As I lightly touched on earlier this is where we can get creative and optionally add more mechanisms to try and determine whether the driver is vulnerable, whether it would be checking with more existing databases, using more advanced signatures, you could decide to ban the usage of certain functions that are known to be vulnerable (a usermode example for usage of unsafe functions is strcpy) or that are very commonly misused in ways that create write vulnerabilities, the possibilities are endless and are all enabled by this monitoring mechanism.
The CalcMemHash function is used to calculate the djb2 hash of the memory buffer that the driver has been read to by the ReadBinary function.
Making the server
Our hook sends a request to a socket server rather than directly to a database mainly for security and to remove complexity from the hooking logic itself. we also do that because any future analysis really should be handled by a server using the server’s resources rather than on the client side.
I decided to use Go to write the server for its relatively high runtime performance while also being easy and quick to use and mainly for its incredible concurrency model. The server code is pretty short and simple, listening to incoming sockets and handling each connection in a separate goroutine concurrently. The list of vulnerable driver hashes is kept in a text file that represents the database, this would of course be replaced with a proper database if used in a production environment, but for now, this is not necessary for the POC.
Hooking all processes in Windows (improve this section)
Now that we have the hook ready to go as a DLL file, we need to figure out how we want to inject it into all the user-mode processes in our target machine. There are not many ways to go about this, but it seems like a pretty straightforward way is to use AppInitDLLs. This registry value exists in the following path: HKEY_LOCAL_MACHINE\Software\Microsoft\Windows NT\CurrentVersion\Windows
This also requires enabling the LoadAppInit_DLLs value that’s in the same path and setting RequireSignedAppInit_DLLs to 0 since our DLL is not signed.
Making the installer
I made a .net installer application with a GUI to automate the process of setting up the system and make it easier to use.
When the installation button is pressed the following function executes. The function copies hook.dll to a new folder called DLM inside the AppData folder, then it adds the path of that copied DLL to AppInitDLLs.
As explained earlier we also need to set the LoadAppInit_DLLs value to 1 to enable AppInitDLL’s functionality and we need to allow unsigned DLLs to be used in AppInitDLLs by setting RequireSignedAppInit_DLLs to 0 since our DLL isn’t signed.
And finally.. Run it!
First testing using an unsigned driver loader that utilizes a driver that has a write primitive vulnerability, this is a test with DLM installed.
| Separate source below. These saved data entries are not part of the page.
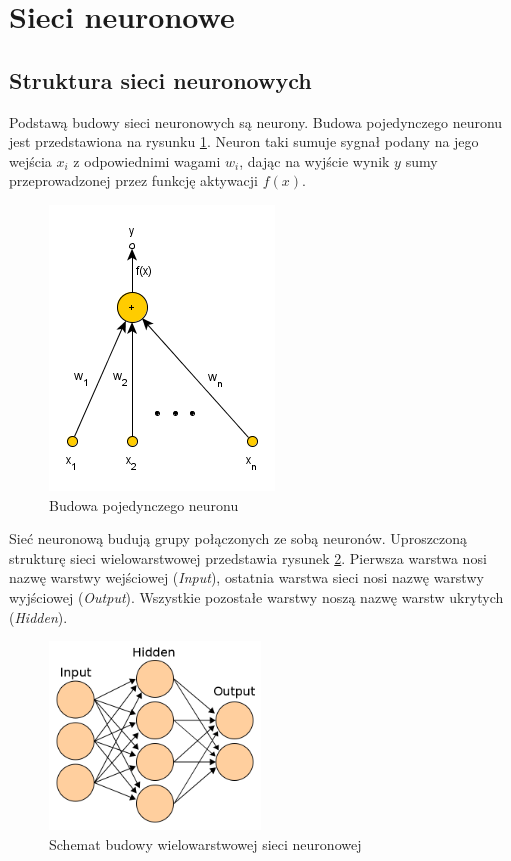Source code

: \newpage
\section{Sieci neuronowe} 

\subsection{Struktura sieci neuronowych}
Podstawą budowy sieci neuronowych są neurony. Budowa pojedynczego neuronu jest przedstawiona na rysunku \ref{fig:neuron}. Neuron taki sumuje sygnał podany na jego wejścia $x_i$ z odpowiednimi wagami $w_i$, dając na wyjście wynik $y$ sumy przeprowadzonej przez funkcję aktywacji $f(x)$.
\begin{figure}[ht!]
	\centering
	\includegraphics[scale=0.8]{images/single_neuron.png}
	\caption{Budowa pojedynczego neuronu}
	\label{fig:neuron}
\end{figure}

Sieć neuronową budują grupy połączonych ze sobą neuronów. Uproszczoną strukturę sieci wielowarstwowej przedstawia rysunek \ref{fig:multilayer}. Pierwsza warstwa nosi nazwę warstwy wejściowej (\textit{Input}), ostatnia warstwa sieci nosi nazwę warstwy wyjściowej (\textit{Output}). Wszystkie pozostałe warstwy noszą nazwę warstw ukrytych (\textit{Hidden}).

\begin{figure}
	\centering
	\includegraphics[width=0.5\textwidth]{images/560px-Artificial_neural_network.png}
	\caption{Schemat budowy wielowarstwowej sieci neuronowej}
	\label{fig:multilayer}
\end{figure}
And as we can see our hook intercepted the call and prevented the loading of the vulnerable driver.
And testing with DLM uninstalled, the vulnerable driver is loaded and is used to load the unsigned driver with no issue.
Conclusion
Additional hardening is desirable, especially in sensitive environments, blocking threats as early as possible is the name of the game and can help prevent the next malware attack.
This POC shows the concept well, however looking forward I found that multiple mechanisms that can be improved by utilizing the kernel’s power ourselves which is what I’ve started working on recently in combination with showcasing more analysis mechanisms to be implemented to the server.
As of now, I’m finalizing and cleaning the source code of this project and it will be posted shortly on my GitHub. Feel free to explore and provide feedback.